TASK BRIEF.
Please reproduce the listing verbatim, without its images.

= = = = = = =

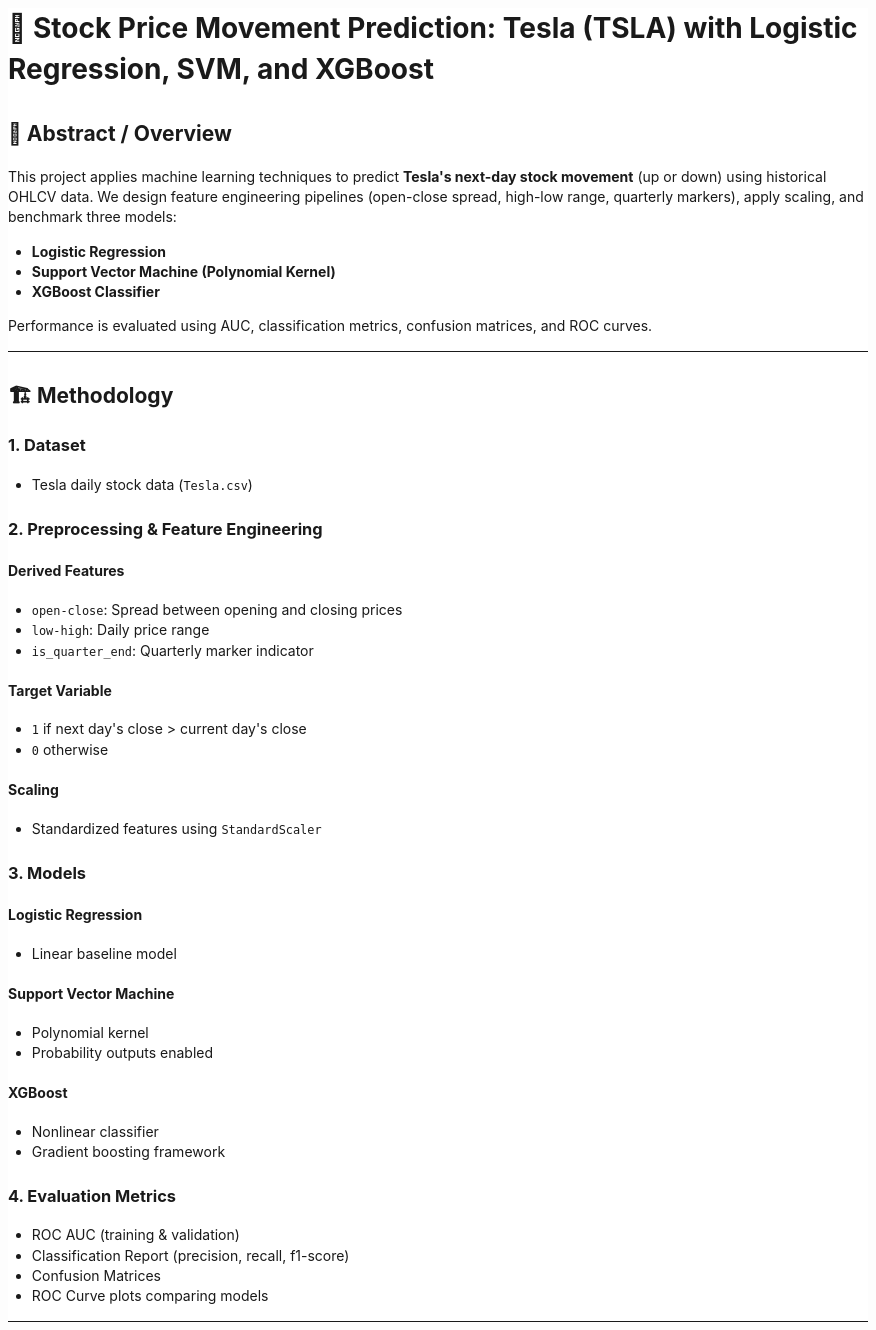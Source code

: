 # 📌 Stock Price Movement Prediction: Tesla (TSLA) with Logistic Regression, SVM, and XGBoost

## 📄 Abstract / Overview

This project applies machine learning techniques to predict **Tesla's next-day stock movement** (up or down) using historical OHLCV data. We design feature engineering pipelines (open-close spread, high-low range, quarterly markers), apply scaling, and benchmark three models:

- **Logistic Regression**
- **Support Vector Machine (Polynomial Kernel)**
- **XGBoost Classifier**

Performance is evaluated using AUC, classification metrics, confusion matrices, and ROC curves.

---

## 🏗 Methodology

### 1. Dataset
- Tesla daily stock data (`Tesla.csv`)

### 2. Preprocessing & Feature Engineering

#### Derived Features
- `open-close`: Spread between opening and closing prices
- `low-high`: Daily price range
- `is_quarter_end`: Quarterly marker indicator

#### Target Variable
- `1` if next day's close > current day's close
- `0` otherwise

#### Scaling
- Standardized features using `StandardScaler`

### 3. Models

#### Logistic Regression
- Linear baseline model

#### Support Vector Machine
- Polynomial kernel
- Probability outputs enabled

#### XGBoost
- Nonlinear classifier
- Gradient boosting framework

### 4. Evaluation Metrics
- ROC AUC (training & validation)
- Classification Report (precision, recall, f1-score)
- Confusion Matrices
- ROC Curve plots comparing models

---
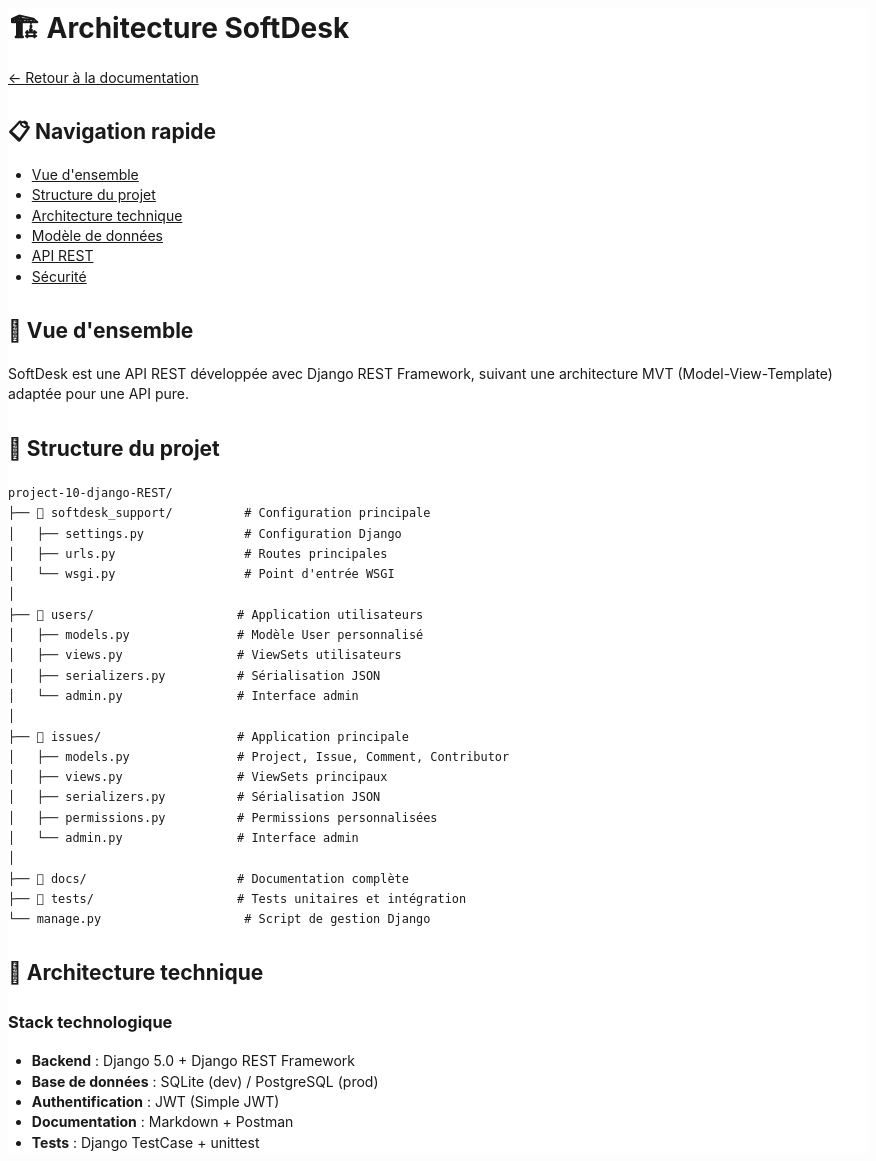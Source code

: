 # 🏗️ Architecture SoftDesk

[← Retour à la documentation](./README.md)

## 📋 Navigation rapide
- [Vue d'ensemble](#vue-densemble)
- [Structure du projet](#structure-du-projet)
- [Architecture technique](#architecture-technique)
- [Modèle de données](./mcd.md)
- [API REST](#api-rest)
- [Sécurité](../security/security-guide.md)

## 🎯 Vue d'ensemble

SoftDesk est une API REST développée avec Django REST Framework, suivant une architecture MVT (Model-View-Template) adaptée pour une API pure.

## 📁 Structure du projet
```
project-10-django-REST/
├── 📁 softdesk_support/          # Configuration principale
│   ├── settings.py              # Configuration Django
│   ├── urls.py                  # Routes principales
│   └── wsgi.py                  # Point d'entrée WSGI
│
├── 📁 users/                    # Application utilisateurs
│   ├── models.py               # Modèle User personnalisé
│   ├── views.py                # ViewSets utilisateurs
│   ├── serializers.py          # Sérialisation JSON
│   └── admin.py                # Interface admin
│
├── 📁 issues/                   # Application principale
│   ├── models.py               # Project, Issue, Comment, Contributor
│   ├── views.py                # ViewSets principaux
│   ├── serializers.py          # Sérialisation JSON
│   ├── permissions.py          # Permissions personnalisées
│   └── admin.py                # Interface admin
│
├── 📁 docs/                     # Documentation complète
├── 📁 tests/                    # Tests unitaires et intégration
└── manage.py                    # Script de gestion Django
```

## 🔧 Architecture technique

### Stack technologique

- **Backend** : Django 5.0 + Django REST Framework
- **Base de données** : SQLite (dev) / PostgreSQL (prod)
- **Authentification** : JWT (Simple JWT)
- **Documentation** : Markdown + Postman
- **Tests** : Django TestCase + unittest
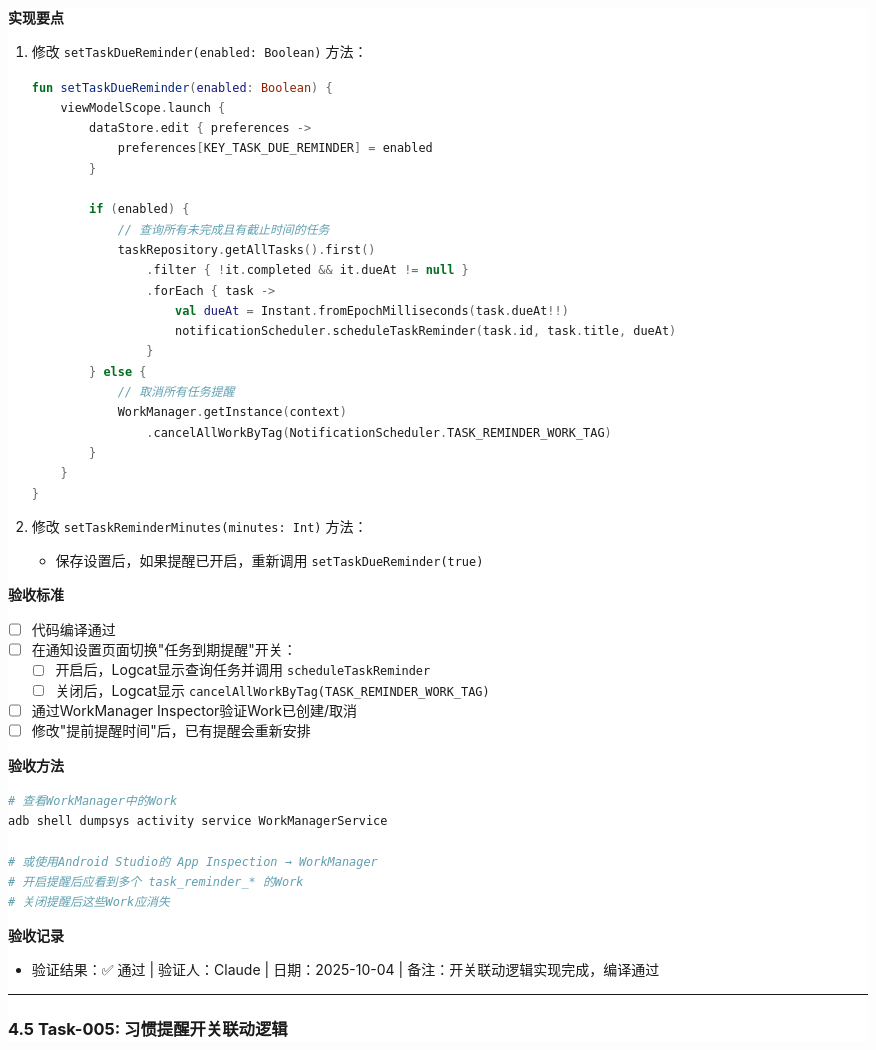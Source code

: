 **实现要点**
1. 修改 `setTaskDueReminder(enabled: Boolean)` 方法：
   ```kotlin
   fun setTaskDueReminder(enabled: Boolean) {
       viewModelScope.launch {
           dataStore.edit { preferences ->
               preferences[KEY_TASK_DUE_REMINDER] = enabled
           }

           if (enabled) {
               // 查询所有未完成且有截止时间的任务
               taskRepository.getAllTasks().first()
                   .filter { !it.completed && it.dueAt != null }
                   .forEach { task ->
                       val dueAt = Instant.fromEpochMilliseconds(task.dueAt!!)
                       notificationScheduler.scheduleTaskReminder(task.id, task.title, dueAt)
                   }
           } else {
               // 取消所有任务提醒
               WorkManager.getInstance(context)
                   .cancelAllWorkByTag(NotificationScheduler.TASK_REMINDER_WORK_TAG)
           }
       }
   }
   ```

2. 修改 `setTaskReminderMinutes(minutes: Int)` 方法：
   - 保存设置后，如果提醒已开启，重新调用 `setTaskDueReminder(true)`

**验收标准**
- [ ] 代码编译通过
- [ ] 在通知设置页面切换"任务到期提醒"开关：
  - [ ] 开启后，Logcat显示查询任务并调用 `scheduleTaskReminder`
  - [ ] 关闭后，Logcat显示 `cancelAllWorkByTag(TASK_REMINDER_WORK_TAG)`
- [ ] 通过WorkManager Inspector验证Work已创建/取消
- [ ] 修改"提前提醒时间"后，已有提醒会重新安排

**验收方法**
```bash
# 查看WorkManager中的Work
adb shell dumpsys activity service WorkManagerService

# 或使用Android Studio的 App Inspection → WorkManager
# 开启提醒后应看到多个 task_reminder_* 的Work
# 关闭提醒后这些Work应消失
```

**验收记录**
- 验证结果：✅ 通过  | 验证人：Claude  | 日期：2025-10-04  | 备注：开关联动逻辑实现完成，编译通过

---

### 4.5 Task-005: 习惯提醒开关联动逻辑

= = = = = = =

COMPLETED EXERCISE.
Source code

: # 📌 Stock Price Movement Prediction: Tesla (TSLA) with Logistic Regression, SVM, and XGBoost

## 📄 Abstract / Overview

This project applies machine learning techniques to predict **Tesla's next-day stock movement** (up or down) using historical OHLCV data. We design feature engineering pipelines (open-close spread, high-low range, quarterly markers), apply scaling, and benchmark three models:

- **Logistic Regression**
- **Support Vector Machine (Polynomial Kernel)**
- **XGBoost Classifier**

Performance is evaluated using AUC, classification metrics, confusion matrices, and ROC curves.

---

## 🏗 Methodology

### 1. Dataset
- Tesla daily stock data (`Tesla.csv`)

### 2. Preprocessing & Feature Engineering

#### Derived Features
- `open-close`: Spread between opening and closing prices
- `low-high`: Daily price range
- `is_quarter_end`: Quarterly marker indicator

#### Target Variable
- `1` if next day's close > current day's close
- `0` otherwise

#### Scaling
- Standardized features using `StandardScaler`

### 3. Models

#### Logistic Regression
- Linear baseline model

#### Support Vector Machine
- Polynomial kernel
- Probability outputs enabled

#### XGBoost
- Nonlinear classifier
- Gradient boosting framework

### 4. Evaluation Metrics
- ROC AUC (training & validation)
- Classification Report (precision, recall, f1-score)
- Confusion Matrices
- ROC Curve plots comparing models

---
Source code

: # 🏗️ Architecture SoftDesk

[← Retour à la documentation](./README.md)

## 📋 Navigation rapide
- [Vue d'ensemble](#vue-densemble)
- [Structure du projet](#structure-du-projet)
- [Architecture technique](#architecture-technique)
- [Modèle de données](./mcd.md)
- [API REST](#api-rest)
- [Sécurité](../security/security-guide.md)

## 🎯 Vue d'ensemble

SoftDesk est une API REST développée avec Django REST Framework, suivant une architecture MVT (Model-View-Template) adaptée pour une API pure.

## 📁 Structure du projet
```
project-10-django-REST/
├── 📁 softdesk_support/          # Configuration principale
│   ├── settings.py              # Configuration Django
│   ├── urls.py                  # Routes principales
│   └── wsgi.py                  # Point d'entrée WSGI
│
├── 📁 users/                    # Application utilisateurs
│   ├── models.py               # Modèle User personnalisé
│   ├── views.py                # ViewSets utilisateurs
│   ├── serializers.py          # Sérialisation JSON
│   └── admin.py                # Interface admin
│
├── 📁 issues/                   # Application principale
│   ├── models.py               # Project, Issue, Comment, Contributor
│   ├── views.py                # ViewSets principaux
│   ├── serializers.py          # Sérialisation JSON
│   ├── permissions.py          # Permissions personnalisées
│   └── admin.py                # Interface admin
│
├── 📁 docs/                     # Documentation complète
├── 📁 tests/                    # Tests unitaires et intégration
└── manage.py                    # Script de gestion Django
```

## 🔧 Architecture technique

### Stack technologique

- **Backend** : Django 5.0 + Django REST Framework
- **Base de données** : SQLite (dev) / PostgreSQL (prod)
- **Authentification** : JWT (Simple JWT)
- **Documentation** : Markdown + Postman
- **Tests** : Django TestCase + unittest
Source code

: **实现要点**
1. 修改 `setTaskDueReminder(enabled: Boolean)` 方法：
   ```kotlin
   fun setTaskDueReminder(enabled: Boolean) {
       viewModelScope.launch {
           dataStore.edit { preferences ->
               preferences[KEY_TASK_DUE_REMINDER] = enabled
           }

           if (enabled) {
               // 查询所有未完成且有截止时间的任务
               taskRepository.getAllTasks().first()
                   .filter { !it.completed && it.dueAt != null }
                   .forEach { task ->
                       val dueAt = Instant.fromEpochMilliseconds(task.dueAt!!)
                       notificationScheduler.scheduleTaskReminder(task.id, task.title, dueAt)
                   }
           } else {
               // 取消所有任务提醒
               WorkManager.getInstance(context)
                   .cancelAllWorkByTag(NotificationScheduler.TASK_REMINDER_WORK_TAG)
           }
       }
   }
   ```

2. 修改 `setTaskReminderMinutes(minutes: Int)` 方法：
   - 保存设置后，如果提醒已开启，重新调用 `setTaskDueReminder(true)`

**验收标准**
- [ ] 代码编译通过
- [ ] 在通知设置页面切换"任务到期提醒"开关：
  - [ ] 开启后，Logcat显示查询任务并调用 `scheduleTaskReminder`
  - [ ] 关闭后，Logcat显示 `cancelAllWorkByTag(TASK_REMINDER_WORK_TAG)`
- [ ] 通过WorkManager Inspector验证Work已创建/取消
- [ ] 修改"提前提醒时间"后，已有提醒会重新安排

**验收方法**
```bash
# 查看WorkManager中的Work
adb shell dumpsys activity service WorkManagerService

# 或使用Android Studio的 App Inspection → WorkManager
# 开启提醒后应看到多个 task_reminder_* 的Work
# 关闭提醒后这些Work应消失
```

**验收记录**
- 验证结果：✅ 通过  | 验证人：Claude  | 日期：2025-10-04  | 备注：开关联动逻辑实现完成，编译通过

---

### 4.5 Task-005: 习惯提醒开关联动逻辑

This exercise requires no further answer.